** Opening Dataset extract block **

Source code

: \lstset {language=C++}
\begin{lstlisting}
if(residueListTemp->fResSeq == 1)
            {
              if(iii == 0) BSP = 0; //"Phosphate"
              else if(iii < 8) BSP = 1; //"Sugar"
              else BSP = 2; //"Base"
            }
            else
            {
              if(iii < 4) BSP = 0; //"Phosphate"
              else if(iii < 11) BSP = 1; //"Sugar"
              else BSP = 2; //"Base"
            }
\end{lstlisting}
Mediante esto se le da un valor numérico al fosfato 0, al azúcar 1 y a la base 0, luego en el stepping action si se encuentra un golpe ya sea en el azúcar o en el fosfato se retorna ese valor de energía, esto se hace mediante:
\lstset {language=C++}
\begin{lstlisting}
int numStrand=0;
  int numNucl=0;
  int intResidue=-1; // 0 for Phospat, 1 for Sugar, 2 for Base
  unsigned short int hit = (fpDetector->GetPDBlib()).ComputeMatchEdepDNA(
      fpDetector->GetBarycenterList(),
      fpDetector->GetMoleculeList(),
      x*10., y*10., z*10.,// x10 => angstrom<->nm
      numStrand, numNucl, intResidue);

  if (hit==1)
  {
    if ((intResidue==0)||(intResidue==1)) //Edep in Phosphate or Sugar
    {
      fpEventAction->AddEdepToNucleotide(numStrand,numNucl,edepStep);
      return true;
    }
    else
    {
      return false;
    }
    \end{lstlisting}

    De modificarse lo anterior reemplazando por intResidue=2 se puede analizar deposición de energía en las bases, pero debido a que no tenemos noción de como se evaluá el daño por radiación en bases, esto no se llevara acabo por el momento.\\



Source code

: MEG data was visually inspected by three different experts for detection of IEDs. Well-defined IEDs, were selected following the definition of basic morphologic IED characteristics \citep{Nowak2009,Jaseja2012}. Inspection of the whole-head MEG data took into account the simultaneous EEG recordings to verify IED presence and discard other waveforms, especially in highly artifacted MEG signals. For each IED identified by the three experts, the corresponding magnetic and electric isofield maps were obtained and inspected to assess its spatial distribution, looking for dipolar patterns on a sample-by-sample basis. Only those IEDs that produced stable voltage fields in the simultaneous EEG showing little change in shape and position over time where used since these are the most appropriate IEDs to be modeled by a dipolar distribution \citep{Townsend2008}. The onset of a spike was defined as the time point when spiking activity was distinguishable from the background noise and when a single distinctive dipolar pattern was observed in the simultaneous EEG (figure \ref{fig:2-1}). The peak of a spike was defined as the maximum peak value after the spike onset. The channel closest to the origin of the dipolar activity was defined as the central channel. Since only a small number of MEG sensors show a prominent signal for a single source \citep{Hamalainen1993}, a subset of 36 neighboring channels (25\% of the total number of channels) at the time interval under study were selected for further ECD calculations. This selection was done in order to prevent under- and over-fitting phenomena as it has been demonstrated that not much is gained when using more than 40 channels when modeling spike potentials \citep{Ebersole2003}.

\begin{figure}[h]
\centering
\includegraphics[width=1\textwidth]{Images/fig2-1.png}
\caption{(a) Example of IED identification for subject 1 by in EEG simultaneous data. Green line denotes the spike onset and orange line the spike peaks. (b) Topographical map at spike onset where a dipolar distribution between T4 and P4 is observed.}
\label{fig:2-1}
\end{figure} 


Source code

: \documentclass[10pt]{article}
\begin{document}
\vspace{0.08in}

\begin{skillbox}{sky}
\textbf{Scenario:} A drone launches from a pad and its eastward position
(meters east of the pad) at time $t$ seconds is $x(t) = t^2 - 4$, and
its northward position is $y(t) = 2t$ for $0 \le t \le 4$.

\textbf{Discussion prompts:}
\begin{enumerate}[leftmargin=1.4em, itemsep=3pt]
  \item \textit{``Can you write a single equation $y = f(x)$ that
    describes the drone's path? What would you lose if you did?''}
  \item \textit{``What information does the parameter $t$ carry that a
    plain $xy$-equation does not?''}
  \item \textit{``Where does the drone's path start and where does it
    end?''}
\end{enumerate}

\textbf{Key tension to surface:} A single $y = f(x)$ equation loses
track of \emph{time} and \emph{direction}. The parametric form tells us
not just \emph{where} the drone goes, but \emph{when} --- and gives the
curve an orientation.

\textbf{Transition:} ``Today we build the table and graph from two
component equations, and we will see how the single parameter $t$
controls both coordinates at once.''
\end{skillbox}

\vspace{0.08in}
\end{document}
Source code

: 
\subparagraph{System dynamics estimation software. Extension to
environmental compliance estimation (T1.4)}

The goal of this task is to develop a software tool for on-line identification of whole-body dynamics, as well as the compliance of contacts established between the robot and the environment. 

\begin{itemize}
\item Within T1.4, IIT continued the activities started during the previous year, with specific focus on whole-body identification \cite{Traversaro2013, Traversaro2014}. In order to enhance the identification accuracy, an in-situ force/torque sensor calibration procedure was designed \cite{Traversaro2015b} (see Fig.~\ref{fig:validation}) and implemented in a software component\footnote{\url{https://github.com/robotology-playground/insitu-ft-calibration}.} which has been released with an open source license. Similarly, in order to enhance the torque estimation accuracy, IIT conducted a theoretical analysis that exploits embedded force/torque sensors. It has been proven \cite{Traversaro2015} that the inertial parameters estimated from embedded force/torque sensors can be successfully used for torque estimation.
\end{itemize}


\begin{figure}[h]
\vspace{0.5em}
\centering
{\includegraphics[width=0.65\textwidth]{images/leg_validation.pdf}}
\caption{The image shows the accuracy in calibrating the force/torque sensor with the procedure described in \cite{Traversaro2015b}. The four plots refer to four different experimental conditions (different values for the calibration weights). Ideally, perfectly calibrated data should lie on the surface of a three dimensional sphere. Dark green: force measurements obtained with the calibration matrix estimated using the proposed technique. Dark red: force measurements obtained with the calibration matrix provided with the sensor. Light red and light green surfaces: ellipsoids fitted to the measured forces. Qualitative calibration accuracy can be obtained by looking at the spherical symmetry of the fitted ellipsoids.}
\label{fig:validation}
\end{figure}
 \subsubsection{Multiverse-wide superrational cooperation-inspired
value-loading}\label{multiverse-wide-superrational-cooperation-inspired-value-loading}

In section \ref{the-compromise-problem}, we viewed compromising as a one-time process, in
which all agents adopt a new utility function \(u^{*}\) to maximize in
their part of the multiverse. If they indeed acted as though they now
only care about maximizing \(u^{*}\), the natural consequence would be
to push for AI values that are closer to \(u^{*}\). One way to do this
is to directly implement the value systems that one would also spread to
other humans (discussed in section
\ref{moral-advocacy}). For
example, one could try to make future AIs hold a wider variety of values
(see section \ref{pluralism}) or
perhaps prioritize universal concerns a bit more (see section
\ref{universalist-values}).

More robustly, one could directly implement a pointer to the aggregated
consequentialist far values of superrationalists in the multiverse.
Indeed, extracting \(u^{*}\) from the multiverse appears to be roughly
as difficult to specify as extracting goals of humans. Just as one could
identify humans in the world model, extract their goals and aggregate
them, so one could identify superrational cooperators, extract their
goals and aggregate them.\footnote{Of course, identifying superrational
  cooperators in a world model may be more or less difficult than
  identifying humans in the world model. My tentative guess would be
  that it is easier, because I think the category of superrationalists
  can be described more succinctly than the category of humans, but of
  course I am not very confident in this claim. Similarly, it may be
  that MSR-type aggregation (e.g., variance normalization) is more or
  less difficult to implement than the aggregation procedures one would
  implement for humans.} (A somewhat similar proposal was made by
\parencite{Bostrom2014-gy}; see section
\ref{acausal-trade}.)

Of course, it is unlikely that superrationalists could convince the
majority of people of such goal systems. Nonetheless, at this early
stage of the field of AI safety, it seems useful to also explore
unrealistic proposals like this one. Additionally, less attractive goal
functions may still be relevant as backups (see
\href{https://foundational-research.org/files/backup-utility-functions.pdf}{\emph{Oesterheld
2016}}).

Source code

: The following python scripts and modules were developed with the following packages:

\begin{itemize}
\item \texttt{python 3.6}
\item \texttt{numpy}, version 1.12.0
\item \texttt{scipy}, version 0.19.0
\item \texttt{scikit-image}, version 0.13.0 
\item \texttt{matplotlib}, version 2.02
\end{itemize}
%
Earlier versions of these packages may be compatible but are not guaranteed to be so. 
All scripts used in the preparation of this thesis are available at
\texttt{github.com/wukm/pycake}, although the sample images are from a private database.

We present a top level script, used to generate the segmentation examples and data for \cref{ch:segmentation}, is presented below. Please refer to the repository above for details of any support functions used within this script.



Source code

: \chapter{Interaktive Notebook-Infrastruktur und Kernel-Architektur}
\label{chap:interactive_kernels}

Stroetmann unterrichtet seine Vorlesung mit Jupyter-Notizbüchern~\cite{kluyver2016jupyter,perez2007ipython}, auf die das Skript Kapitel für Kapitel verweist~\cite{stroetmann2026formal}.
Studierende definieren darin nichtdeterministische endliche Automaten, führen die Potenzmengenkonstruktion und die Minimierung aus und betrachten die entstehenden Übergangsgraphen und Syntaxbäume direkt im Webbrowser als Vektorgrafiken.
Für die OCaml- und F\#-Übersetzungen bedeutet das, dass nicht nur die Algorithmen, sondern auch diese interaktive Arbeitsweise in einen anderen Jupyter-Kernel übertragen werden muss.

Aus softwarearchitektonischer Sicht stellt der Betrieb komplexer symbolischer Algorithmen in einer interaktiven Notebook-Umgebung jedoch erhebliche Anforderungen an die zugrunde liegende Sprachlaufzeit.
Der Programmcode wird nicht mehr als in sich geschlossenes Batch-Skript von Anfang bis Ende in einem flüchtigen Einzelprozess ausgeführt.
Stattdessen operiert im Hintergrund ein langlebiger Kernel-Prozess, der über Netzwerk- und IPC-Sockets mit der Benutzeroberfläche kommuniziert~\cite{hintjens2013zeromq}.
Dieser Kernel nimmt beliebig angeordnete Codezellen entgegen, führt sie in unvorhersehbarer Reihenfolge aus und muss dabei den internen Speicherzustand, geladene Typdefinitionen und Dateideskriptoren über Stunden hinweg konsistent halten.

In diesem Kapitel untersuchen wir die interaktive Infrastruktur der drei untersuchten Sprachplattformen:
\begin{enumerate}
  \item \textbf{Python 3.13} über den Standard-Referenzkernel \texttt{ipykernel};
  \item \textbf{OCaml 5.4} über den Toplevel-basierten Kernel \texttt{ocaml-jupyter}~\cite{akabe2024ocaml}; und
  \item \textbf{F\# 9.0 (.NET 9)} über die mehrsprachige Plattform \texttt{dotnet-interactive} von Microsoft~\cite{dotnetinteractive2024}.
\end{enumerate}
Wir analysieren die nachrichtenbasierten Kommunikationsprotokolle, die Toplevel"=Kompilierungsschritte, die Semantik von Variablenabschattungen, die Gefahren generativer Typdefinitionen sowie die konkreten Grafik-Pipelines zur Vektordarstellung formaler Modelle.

** Closing Dataset extract block **

Exercise objective: Show every line in the entries above that contains the string "Kapitel".

Answer section:
Stroetmann unterrichtet seine Vorlesung mit Jupyter-Notizbüchern~\cite{kluyver2016jupyter,perez2007ipython}, auf die das Skript Kapitel für Kapitel verweist~\cite{stroetmann2026formal}.
In diesem Kapitel untersuchen wir die interaktive Infrastruktur der drei untersuchten Sprachplattformen:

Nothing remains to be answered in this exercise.